Re: [PATCH] fs: inode: Reduce volatile inode wraparound risk when ino_t is 64 bit

From: Amir Goldstein
Date: Sat Dec 21 2019 - 03:43:24 EST


On Fri, Dec 20, 2019 at 11:33 PM Darrick J. Wong
<darrick.wong@xxxxxxxxxx> wrote:
>
> On Fri, Dec 20, 2019 at 02:49:36AM +0000, Chris Down wrote:
> > In Facebook production we are seeing heavy inode number wraparounds on
> > tmpfs. On affected tiers, in excess of 10% of hosts show multiple files
> > with different content and the same inode number, with some servers even
> > having as many as 150 duplicated inode numbers with differing file
> > content.
> >
> > This causes actual, tangible problems in production.
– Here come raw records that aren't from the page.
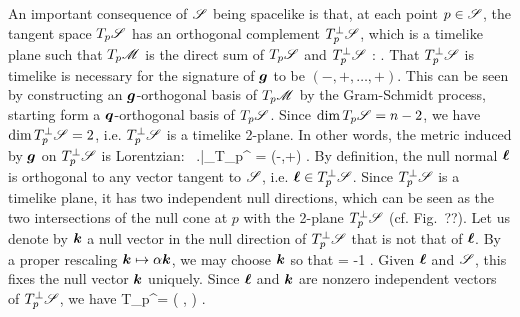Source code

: An important consequence of $\mathscr{S}$ being spacelike is that, at each point
$p\in \mathscr{S}$, the tangent space $T_p\mathscr{S}$ has an orthogonal complement
$T_p^\perp\mathscr{S}$,  which is a timelike plane such that
$T_p\mathscr{M}$ is the direct sum of $T_p\mathscr{S}$ and $T_p^\perp\mathscr{S}$ :
\be \label{e:def:TM_direct_sum}
   .
\ee
That $T_p^\perp\mathscr{S}$ is timelike is necessary for the signature of $\bm{g}$
to be $(-,+,\ldots,+)$. This can be seen by constructing an $\bm{g}$-orthogonal
basis of $T_p\mathscr{M}$ by the Gram-Schmidt process, starting form a
$\bm{q}$-orthogonal basis of $T_p\mathscr{S}$. Since $\dim T_p\mathscr{S} = n-2$, we have
$\dim T_p^\perp\mathscr{S} = 2$, i.e. $T_p^\perp\mathscr{S}$ is a timelike 2-plane.
In other words, the metric induced by $\bm{g}$ on
$T_p^\perp\mathscr{S}$ is Lorentzian:
\be
    \, \left.\right|_{T_p^\perp\Sp} = (-,+) .
\ee
By definition, the null normal $\bm{\ell}$ is orthogonal to any vector
tangent to $\mathscr{S}$, i.e. $\bm{\ell} \in T_p^\perp\mathscr{S}$.
Since $T_p^\perp\mathscr{S}$ is a timelike plane, it has two independent null directions,
which can be seen as the two intersections of the null cone at $p$ with
the 2-plane $T_p^\perp\mathscr{S}$ (cf. Fig.~??).
Let us denote by $\bm{k}$ a null vector in the null direction of $T_p^\perp\mathscr{S}$
that is not that of $\bm{\ell}$. By a proper rescaling $\bm{k}\mapsto \alpha\bm{k}$,
we may choose $\bm{k}$ so that
\be \label{e:def:k_el_minus_one}
        \cdot\wl = -1 .
\ee
Given $\bm{\ell}$ and $\mathscr{S}$, this fixes the null vector $\bm{k}$ uniquely.
Since $\bm{\ell}$ and $\bm{k}$ are nonzero independent vectors of $T_p^\perp\mathscr{S}$, we
have
\be \label{e:def:TSperp_Span_k_l}
    T_p^\perp\Sp = \left( \wl,  \right) .
\ee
For example, we
> > have complaints from those working on remote caches that their
> > application is reporting cache corruptions because it uses (device,
> > inodenum) to establish the identity of a particular cache object, but
>
> ...but you cannot delete the (dev, inum) tuple from the cache index when
> you remove a cache object??
>
> > because it's not unique any more, the application refuses to continue
> > and reports cache corruption. Even worse, sometimes applications may not
> > even detect the corruption but may continue anyway, causing phantom and
> > hard to debug behaviour.
> >
> > In general, userspace applications expect that (device, inodenum) should
> > be enough to be uniquely point to one inode, which seems fair enough.
>
> Except that it's not. (dev, inum, generation) uniquely points to an
> instance of an inode from creation to the last unlink.
>

Yes, but also:
There should not exist two live inodes on the system with the same (dev, inum)
The problem is that ino 1 may still be alive when wraparound happens
and then two different inodes with ino 1 exist on same dev.

Take the 'diff' utility for example, it will report that those files
are identical
if they have the same dev,ino,size,mtime. I suspect that 'mv' will not
let you move one over the other, assuming they are hardlinks.
generation is not even exposed to legacy application using stat(2).

Thanks,
Amir.